Al giorno d’oggi, la mobilita’ della forza lavoro e i movimenti migratori sono estremamente diffusi e sono molto difficili da descrivere. Anche i piu’ significativi movimenti di popolazioni della modernita’ – comprese le migrazioni atlantiche dei bianchi e dei neri – rappresentano fenomeni di proporzioni lillipuziane a confronto degli enormi trasferimenti di popolazione dei nostri tempi. Lo spettro delle migrazioni di massa si aggira per il mondo. Tutte le potenze del vecchio mondo si sono coalizzate in una campagna spietata contro di esse, ma il movimento e’ irresistibile.
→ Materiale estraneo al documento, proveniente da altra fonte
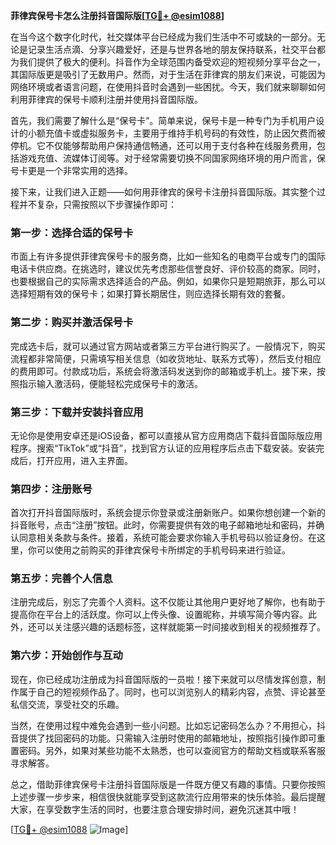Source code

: **菲律宾保号卡怎么注册抖音国际版[[TG💪+ @esim1088](https://t.me/s/esim1088)]**

在当今这个数字化时代，社交媒体平台已经成为我们生活中不可或缺的一部分。无论是记录生活点滴、分享兴趣爱好，还是与世界各地的朋友保持联系，社交平台都为我们提供了极大的便利。抖音作为全球范围内备受欢迎的短视频分享平台之一，其国际版更是吸引了无数用户。然而，对于生活在菲律宾的朋友们来说，可能因为网络环境或者语言问题，在使用抖音时会遇到一些困扰。今天，我们就来聊聊如何利用菲律宾的保号卡顺利注册并使用抖音国际版。

首先，我们需要了解什么是“保号卡”。简单来说，保号卡是一种专门为手机用户设计的小额充值卡或虚拟服务卡，主要用于维持手机号码的有效性，防止因欠费而被停机。它不仅能够帮助用户保持通信畅通，还可以用于支付各种在线服务费用，包括游戏充值、流媒体订阅等。对于经常需要切换不同国家网络环境的用户而言，保号卡更是一个非常实用的选择。

接下来，让我们进入正题——如何用菲律宾的保号卡注册抖音国际版。其实整个过程并不复杂，只需按照以下步骤操作即可：

### 第一步：选择合适的保号卡

市面上有许多提供菲律宾保号卡的服务商，比如一些知名的电商平台或专门的国际电话卡供应商。在挑选时，建议优先考虑那些信誉良好、评价较高的商家。同时，也要根据自己的实际需求选择适合的产品。例如，如果你只是短期旅菲，那么可以选择短期有效的保号卡；如果打算长期居住，则应选择长期有效的套餐。

### 第二步：购买并激活保号卡

完成选卡后，就可以通过官方网站或者第三方平台进行购买了。一般情况下，购买流程都非常简便，只需填写相关信息（如收货地址、联系方式等），然后支付相应的费用即可。付款成功后，系统会将激活码发送到你的邮箱或手机上。接下来，按照指示输入激活码，便能轻松完成保号卡的激活。

### 第三步：下载并安装抖音应用

无论你是使用安卓还是iOS设备，都可以直接从官方应用商店下载抖音国际版应用程序。搜索“TikTok”或“抖音”，找到官方认证的应用程序后点击下载安装。安装完成后，打开应用，进入主界面。

### 第四步：注册账号

首次打开抖音国际版时，系统会提示你登录或注册新账户。如果你想创建一个新的抖音账号，点击“注册”按钮。此时，你需要提供有效的电子邮箱地址和密码，并确认同意相关条款与条件。接着，系统可能会要求你输入手机号码以验证身份。在这里，你可以使用之前购买的菲律宾保号卡所绑定的手机号码来进行验证。

### 第五步：完善个人信息

注册完成后，别忘了完善个人资料。这不仅能让其他用户更好地了解你，也有助于提高你在平台上的活跃度。你可以上传头像、设置昵称，并填写简介等内容。此外，还可以关注感兴趣的话题标签，这样就能第一时间接收到相关的视频推荐了。

### 第六步：开始创作与互动

现在，你已经成功注册成为抖音国际版的一员啦！接下来就可以尽情发挥创意，制作属于自己的短视频作品了。同时，也可以浏览别人的精彩内容，点赞、评论甚至私信交流，享受社交的乐趣。

当然，在使用过程中难免会遇到一些小问题。比如忘记密码怎么办？不用担心，抖音提供了找回密码的功能。只需输入注册时使用的邮箱地址，按照指引操作即可重置密码。另外，如果对某些功能不太熟悉，也可以查阅官方的帮助文档或联系客服寻求解答。

总之，借助菲律宾保号卡注册抖音国际版是一件既方便又有趣的事情。只要你按照上述步骤一步步来，相信很快就能享受到这款流行应用带来的快乐体验。最后提醒大家，在享受数字生活的同时，也要注意合理安排时间，避免沉迷其中哦！

[[TG💪+ @esim1088](https://t.me/s/esim1088) ![Image](https://i.postimg.cc/4NQfJmqS/Snipaste-2025-05-13-00-14-12.png)]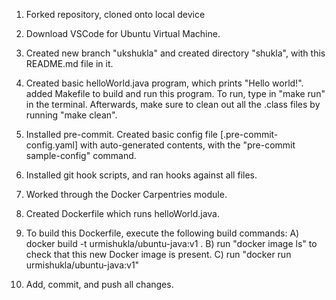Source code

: 1. Forked repository, cloned onto local device

2. Download VSCode for Ubuntu Virtual Machine.

3. Created new branch "ukshukla" and created directory "shukla", with this README.md file in it.

4. Created basic helloWorld.java program, which prints "Hello world!". added Makefile to build and run this program. To run, type in "make run" in the terminal. Afterwards, make sure to clean out all the .class files by running "make clean".

5. Installed pre-commit. Created basic config file [.pre-commit-config.yaml] with auto-generated contents, with the "pre-commit sample-config" command.

6. Installed git hook scripts, and ran hooks against all files.

7. Worked through the Docker Carpentries module.

8. Created Dockerfile which runs helloWorld.java.

9. To build this Dockerfile, execute the following build commands:
	A) docker build -t urmishukla/ubuntu-java:v1 .
	B) run "docker image ls" to check that this new Docker image is present.
	C) run "docker run urmishukla/ubuntu-java:v1"

10. Add, commit, and push all changes.
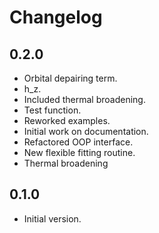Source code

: # Changelog

## 0.2.0
- Orbital depairing term.
- h_z.
- Included thermal broadening.
- Test function.
- Reworked examples.
- Initial work on documentation.
- Refactored OOP interface.
- New flexible fitting routine.
- Thermal broadening

## 0.1.0
- Initial version.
Accanto alla fuga dal cosiddetto Terzo mondo, ci sono i flussi dei rifugiati politici e i movimenti della forza lavoro intellettuale, a cui si aggiungono i massicci trasferimenti del proletariato rurale, manifatturiero e dei servizi. Le migrazioni legali di individui che possiedono dei documenti non sono nulla a confronto delle migrazioni clandestine. I confini degli stati nazionali sono ridotti a colabrodi e qualsiasi tentativo di regolazione integrale si scontra con una pressione irriducibile. Gli economisti si sforzano di spiegare questi fenomeni ricorrendo alle equazioni e ai modelli che, se anche fossero esaustivi, non spiegherebbero mai l’irriducibile desiderio della liberta’ di movimento. Negativamente, quello che spinge queste moltitudini e’ la necessita’ di disertare le miserabili condizioni culturali e materiali della riproduzione imperiale; positivamente, e’ la ricchezza del desiderio e l’accumulazione delle capacita’ espressive e produttive, determinate dalla globalizzazione, nella coscienza di ogni individuo e gruppo umano – e, dunque, anche una certa speranza. La diserzione e l’esodo sono potenti forme della lotta di classe all’interno e contro la postmodernita’ imperiale. La mobilita’, tuttavia, costituisce un livello ancora spontaneo della lotta e, come abbiamo gia’ notato, molto spesso comporta nuove e sradicate condizioni di poverta’ e miseria.